▸ **WHAT THE TASK ASKS**
Return exactly the lines below, starting with the one that has "host=myservice" and going on through the one that has "docker exec deploytools_www_1".

▸ **EXTRACTED MATERIAL**
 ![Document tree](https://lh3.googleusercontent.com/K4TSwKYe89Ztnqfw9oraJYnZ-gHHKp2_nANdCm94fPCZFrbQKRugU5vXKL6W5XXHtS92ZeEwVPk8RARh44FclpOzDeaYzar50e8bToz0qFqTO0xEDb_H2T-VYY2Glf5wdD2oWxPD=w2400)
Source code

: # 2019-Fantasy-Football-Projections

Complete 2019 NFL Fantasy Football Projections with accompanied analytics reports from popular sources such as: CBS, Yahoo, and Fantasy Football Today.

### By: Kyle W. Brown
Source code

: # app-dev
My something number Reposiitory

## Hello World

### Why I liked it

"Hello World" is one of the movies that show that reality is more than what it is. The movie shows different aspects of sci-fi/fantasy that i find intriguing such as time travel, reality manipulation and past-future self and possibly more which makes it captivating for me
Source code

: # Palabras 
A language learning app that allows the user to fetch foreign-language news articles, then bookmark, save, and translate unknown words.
---
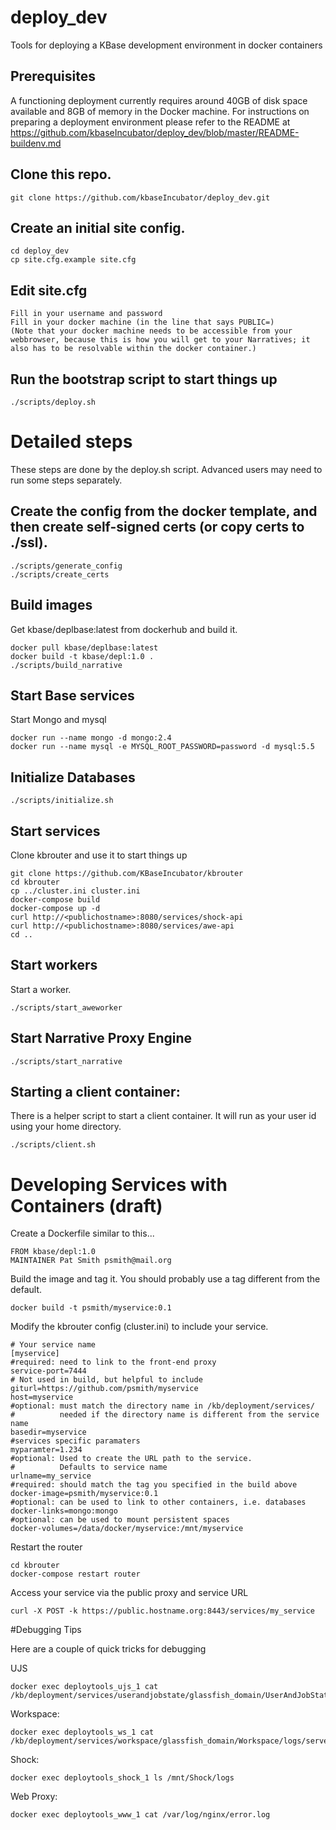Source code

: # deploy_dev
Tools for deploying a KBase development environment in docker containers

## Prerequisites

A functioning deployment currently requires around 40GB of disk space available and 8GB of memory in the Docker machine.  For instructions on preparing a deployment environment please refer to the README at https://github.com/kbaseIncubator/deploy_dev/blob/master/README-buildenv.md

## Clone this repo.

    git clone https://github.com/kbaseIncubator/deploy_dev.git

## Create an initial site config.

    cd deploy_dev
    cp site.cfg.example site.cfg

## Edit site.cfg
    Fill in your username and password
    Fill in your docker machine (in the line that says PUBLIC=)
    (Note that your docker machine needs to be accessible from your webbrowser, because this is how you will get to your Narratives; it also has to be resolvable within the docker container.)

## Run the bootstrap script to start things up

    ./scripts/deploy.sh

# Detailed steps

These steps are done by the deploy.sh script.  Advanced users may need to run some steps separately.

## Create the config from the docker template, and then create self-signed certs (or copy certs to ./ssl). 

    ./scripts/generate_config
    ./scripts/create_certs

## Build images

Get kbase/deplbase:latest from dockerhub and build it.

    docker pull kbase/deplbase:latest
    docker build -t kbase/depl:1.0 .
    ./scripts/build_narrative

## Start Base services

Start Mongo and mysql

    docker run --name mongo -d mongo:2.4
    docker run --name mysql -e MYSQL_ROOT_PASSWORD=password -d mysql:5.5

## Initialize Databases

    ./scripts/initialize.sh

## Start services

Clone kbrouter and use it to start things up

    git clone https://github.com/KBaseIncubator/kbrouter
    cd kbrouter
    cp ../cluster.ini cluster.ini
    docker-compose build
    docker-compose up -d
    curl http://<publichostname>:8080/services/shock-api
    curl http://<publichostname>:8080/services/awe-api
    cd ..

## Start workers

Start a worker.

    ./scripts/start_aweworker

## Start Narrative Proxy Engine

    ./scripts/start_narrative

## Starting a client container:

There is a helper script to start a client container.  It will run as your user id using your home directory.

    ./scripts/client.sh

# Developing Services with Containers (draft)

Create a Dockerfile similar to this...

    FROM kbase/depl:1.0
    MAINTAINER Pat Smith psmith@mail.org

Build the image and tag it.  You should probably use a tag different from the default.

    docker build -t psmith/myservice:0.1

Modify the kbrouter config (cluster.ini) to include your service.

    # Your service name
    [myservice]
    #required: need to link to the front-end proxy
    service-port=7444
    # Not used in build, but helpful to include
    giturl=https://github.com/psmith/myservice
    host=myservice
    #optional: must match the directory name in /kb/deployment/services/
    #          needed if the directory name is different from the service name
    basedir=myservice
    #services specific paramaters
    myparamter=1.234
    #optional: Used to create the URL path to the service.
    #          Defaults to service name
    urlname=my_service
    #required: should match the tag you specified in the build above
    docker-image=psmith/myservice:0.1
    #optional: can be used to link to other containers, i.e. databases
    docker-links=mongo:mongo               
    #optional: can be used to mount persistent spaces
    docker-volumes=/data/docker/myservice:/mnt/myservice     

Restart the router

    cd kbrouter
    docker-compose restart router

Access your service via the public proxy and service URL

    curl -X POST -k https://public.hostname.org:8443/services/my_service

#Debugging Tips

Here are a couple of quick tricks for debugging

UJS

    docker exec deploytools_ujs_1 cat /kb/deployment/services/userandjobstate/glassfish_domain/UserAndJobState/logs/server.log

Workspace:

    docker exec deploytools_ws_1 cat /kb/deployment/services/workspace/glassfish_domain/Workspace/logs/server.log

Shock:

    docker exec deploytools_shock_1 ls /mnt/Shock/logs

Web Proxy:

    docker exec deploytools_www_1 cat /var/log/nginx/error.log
==
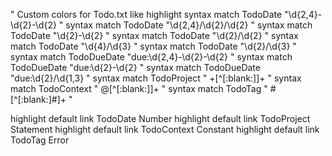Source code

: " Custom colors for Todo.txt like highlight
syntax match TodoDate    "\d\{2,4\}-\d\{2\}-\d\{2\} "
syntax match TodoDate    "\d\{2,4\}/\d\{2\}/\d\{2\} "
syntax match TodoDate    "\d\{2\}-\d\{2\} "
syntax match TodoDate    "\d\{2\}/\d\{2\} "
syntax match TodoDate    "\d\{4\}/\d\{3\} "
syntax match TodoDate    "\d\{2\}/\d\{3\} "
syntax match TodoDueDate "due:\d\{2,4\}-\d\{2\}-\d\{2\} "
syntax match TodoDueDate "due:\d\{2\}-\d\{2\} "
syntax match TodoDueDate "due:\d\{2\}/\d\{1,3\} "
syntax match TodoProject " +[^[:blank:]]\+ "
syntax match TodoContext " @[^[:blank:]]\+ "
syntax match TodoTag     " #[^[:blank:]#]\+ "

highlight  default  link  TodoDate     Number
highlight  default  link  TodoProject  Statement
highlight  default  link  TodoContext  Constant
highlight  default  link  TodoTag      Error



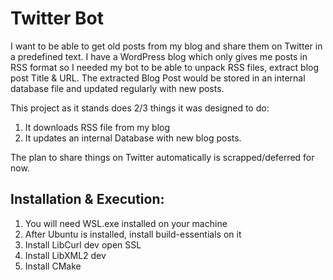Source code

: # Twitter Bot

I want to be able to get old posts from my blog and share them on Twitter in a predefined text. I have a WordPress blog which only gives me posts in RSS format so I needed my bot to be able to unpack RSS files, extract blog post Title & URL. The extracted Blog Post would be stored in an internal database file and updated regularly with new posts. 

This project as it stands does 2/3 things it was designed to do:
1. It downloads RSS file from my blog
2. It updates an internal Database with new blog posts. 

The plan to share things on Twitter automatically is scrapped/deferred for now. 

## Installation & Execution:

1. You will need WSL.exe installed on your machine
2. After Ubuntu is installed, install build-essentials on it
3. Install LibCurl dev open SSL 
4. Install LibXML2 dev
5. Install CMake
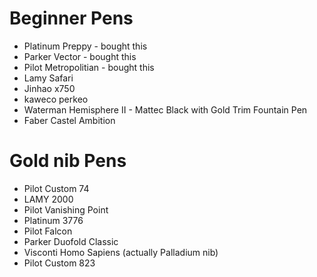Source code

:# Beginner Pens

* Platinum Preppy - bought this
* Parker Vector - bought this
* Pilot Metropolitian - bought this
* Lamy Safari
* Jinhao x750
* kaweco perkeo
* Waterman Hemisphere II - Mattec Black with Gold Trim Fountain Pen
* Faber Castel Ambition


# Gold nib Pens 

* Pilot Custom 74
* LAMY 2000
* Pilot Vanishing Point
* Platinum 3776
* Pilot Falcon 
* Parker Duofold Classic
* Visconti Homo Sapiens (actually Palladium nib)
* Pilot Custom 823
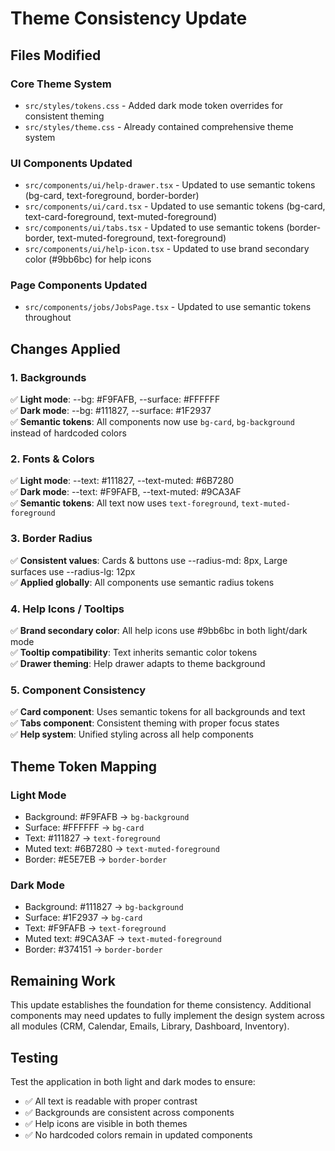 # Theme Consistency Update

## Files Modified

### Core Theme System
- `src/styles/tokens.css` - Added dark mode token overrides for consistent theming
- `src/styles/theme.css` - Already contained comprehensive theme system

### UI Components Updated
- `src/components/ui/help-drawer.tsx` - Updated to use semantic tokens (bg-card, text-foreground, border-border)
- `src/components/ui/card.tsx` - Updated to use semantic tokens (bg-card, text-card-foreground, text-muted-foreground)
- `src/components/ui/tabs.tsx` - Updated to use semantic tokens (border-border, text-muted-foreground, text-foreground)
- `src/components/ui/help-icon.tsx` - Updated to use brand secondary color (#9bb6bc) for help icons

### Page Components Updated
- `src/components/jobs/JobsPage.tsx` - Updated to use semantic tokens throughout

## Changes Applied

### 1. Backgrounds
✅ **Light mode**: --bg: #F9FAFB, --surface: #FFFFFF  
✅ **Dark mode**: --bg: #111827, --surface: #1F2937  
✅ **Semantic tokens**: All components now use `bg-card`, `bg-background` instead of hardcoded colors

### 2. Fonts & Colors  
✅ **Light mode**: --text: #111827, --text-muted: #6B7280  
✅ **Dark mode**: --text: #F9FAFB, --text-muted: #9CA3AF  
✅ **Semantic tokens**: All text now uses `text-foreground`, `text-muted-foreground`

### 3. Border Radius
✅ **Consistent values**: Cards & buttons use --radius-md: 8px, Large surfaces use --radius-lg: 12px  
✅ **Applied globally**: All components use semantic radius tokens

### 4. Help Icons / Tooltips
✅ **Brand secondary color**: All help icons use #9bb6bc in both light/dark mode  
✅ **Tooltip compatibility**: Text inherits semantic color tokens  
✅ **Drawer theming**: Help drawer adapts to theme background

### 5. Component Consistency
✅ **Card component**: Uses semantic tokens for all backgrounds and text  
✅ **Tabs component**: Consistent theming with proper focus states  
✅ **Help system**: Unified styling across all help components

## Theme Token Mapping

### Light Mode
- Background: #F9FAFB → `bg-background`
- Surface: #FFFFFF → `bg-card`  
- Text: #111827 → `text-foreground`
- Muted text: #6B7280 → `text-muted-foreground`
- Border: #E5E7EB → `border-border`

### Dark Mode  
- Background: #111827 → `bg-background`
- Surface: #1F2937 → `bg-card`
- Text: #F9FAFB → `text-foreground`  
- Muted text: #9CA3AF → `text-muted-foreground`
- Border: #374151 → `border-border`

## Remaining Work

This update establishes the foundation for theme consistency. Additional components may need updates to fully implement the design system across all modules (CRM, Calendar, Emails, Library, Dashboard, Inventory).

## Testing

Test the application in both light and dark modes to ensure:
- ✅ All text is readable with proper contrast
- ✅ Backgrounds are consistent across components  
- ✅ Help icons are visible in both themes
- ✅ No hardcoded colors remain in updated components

▸ **YOUR SOLUTION**
    host=myservice
    #optional: must match the directory name in /kb/deployment/services/
    #          needed if the directory name is different from the service name
    basedir=myservice
    #services specific paramaters
    myparamter=1.234
    #optional: Used to create the URL path to the service.
    #          Defaults to service name
    urlname=my_service
    #required: should match the tag you specified in the build above
    docker-image=psmith/myservice:0.1
    #optional: can be used to link to other containers, i.e. databases
    docker-links=mongo:mongo               
    #optional: can be used to mount persistent spaces
    docker-volumes=/data/docker/myservice:/mnt/myservice     

Restart the router

    cd kbrouter
    docker-compose restart router

Access your service via the public proxy and service URL

    curl -X POST -k https://public.hostname.org:8443/services/my_service

#Debugging Tips

Here are a couple of quick tricks for debugging

UJS

    docker exec deploytools_ujs_1 cat /kb/deployment/services/userandjobstate/glassfish_domain/UserAndJobState/logs/server.log

Workspace:

    docker exec deploytools_ws_1 cat /kb/deployment/services/workspace/glassfish_domain/Workspace/logs/server.log

Shock:

    docker exec deploytools_shock_1 ls /mnt/Shock/logs

Web Proxy:

    docker exec deploytools_www_1 cat /var/log/nginx/error.log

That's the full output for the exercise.